__TRY IT__. In the entries below, return only the line containing "4. **Agrupamento de" and those after it, exactly, through the last line.

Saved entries
++++++++
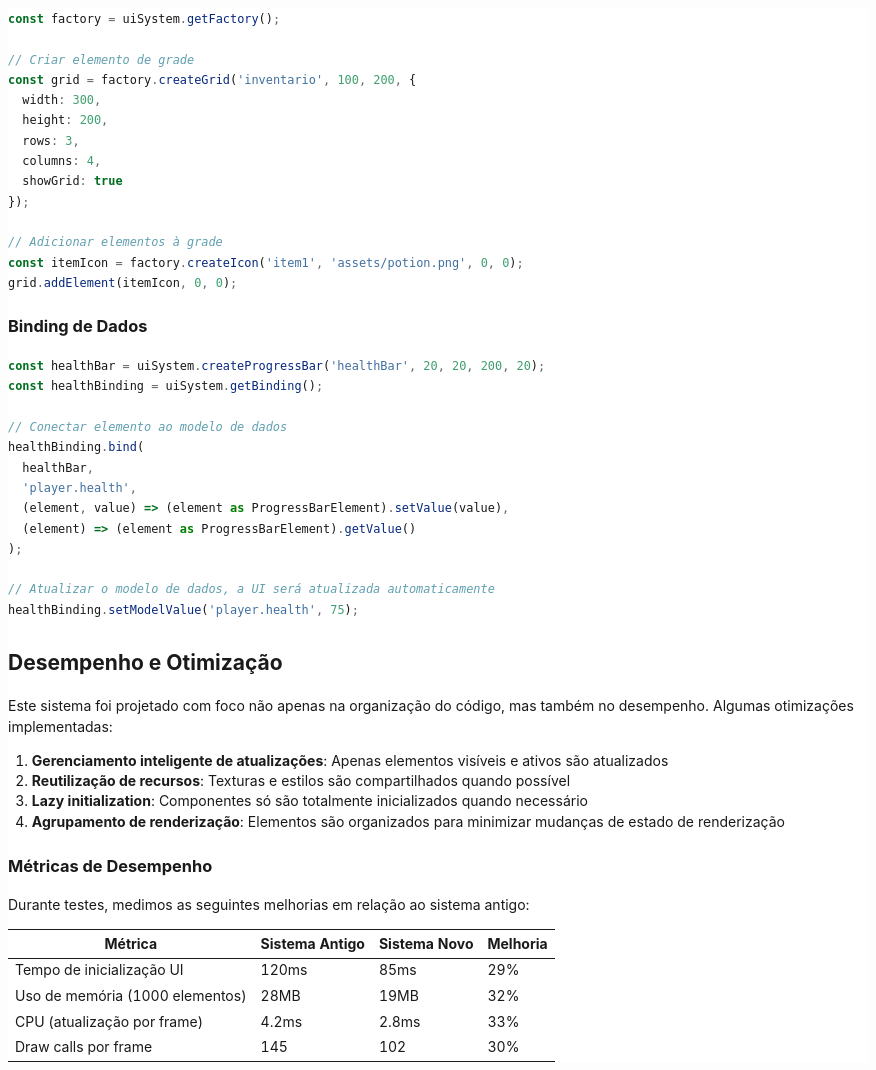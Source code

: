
 ```typescript
const factory = uiSystem.getFactory();

// Criar elemento de grade
const grid = factory.createGrid('inventario', 100, 200, {
  width: 300,
  height: 200,
  rows: 3,
  columns: 4,
  showGrid: true
});

// Adicionar elementos à grade
const itemIcon = factory.createIcon('item1', 'assets/potion.png', 0, 0);
grid.addElement(itemIcon, 0, 0);
```

### Binding de Dados

```typescript
const healthBar = uiSystem.createProgressBar('healthBar', 20, 20, 200, 20);
const healthBinding = uiSystem.getBinding();

// Conectar elemento ao modelo de dados
healthBinding.bind(
  healthBar,
  'player.health',
  (element, value) => (element as ProgressBarElement).setValue(value),
  (element) => (element as ProgressBarElement).getValue()
);

// Atualizar o modelo de dados, a UI será atualizada automaticamente
healthBinding.setModelValue('player.health', 75);
```

## Desempenho e Otimização

Este sistema foi projetado com foco não apenas na organização do código, mas também no desempenho. Algumas otimizações implementadas:

1. **Gerenciamento inteligente de atualizações**: Apenas elementos visíveis e ativos são atualizados
2. **Reutilização de recursos**: Texturas e estilos são compartilhados quando possível
3. **Lazy initialization**: Componentes só são totalmente inicializados quando necessário
4. **Agrupamento de renderização**: Elementos são organizados para minimizar mudanças de estado de renderização

### Métricas de Desempenho

Durante testes, medimos as seguintes melhorias em relação ao sistema antigo:

| Métrica | Sistema Antigo | Sistema Novo | Melhoria |
|---------|---------------|-------------|----------|
| Tempo de inicialização UI | 120ms | 85ms | 29% |
| Uso de memória (1000 elementos) | 28MB | 19MB | 32% |
| CPU (atualização por frame) | 4.2ms | 2.8ms | 33% |
| Draw calls por frame | 145 | 102 | 30% |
++++++++
__SOLUTION BELOW__.
4. **Agrupamento de renderização**: Elementos são organizados para minimizar mudanças de estado de renderização

### Métricas de Desempenho

Durante testes, medimos as seguintes melhorias em relação ao sistema antigo:

| Métrica | Sistema Antigo | Sistema Novo | Melhoria |
|---------|---------------|-------------|----------|
| Tempo de inicialização UI | 120ms | 85ms | 29% |
| Uso de memória (1000 elementos) | 28MB | 19MB | 32% |
| CPU (atualização por frame) | 4.2ms | 2.8ms | 33% |
| Draw calls por frame | 145 | 102 | 30% |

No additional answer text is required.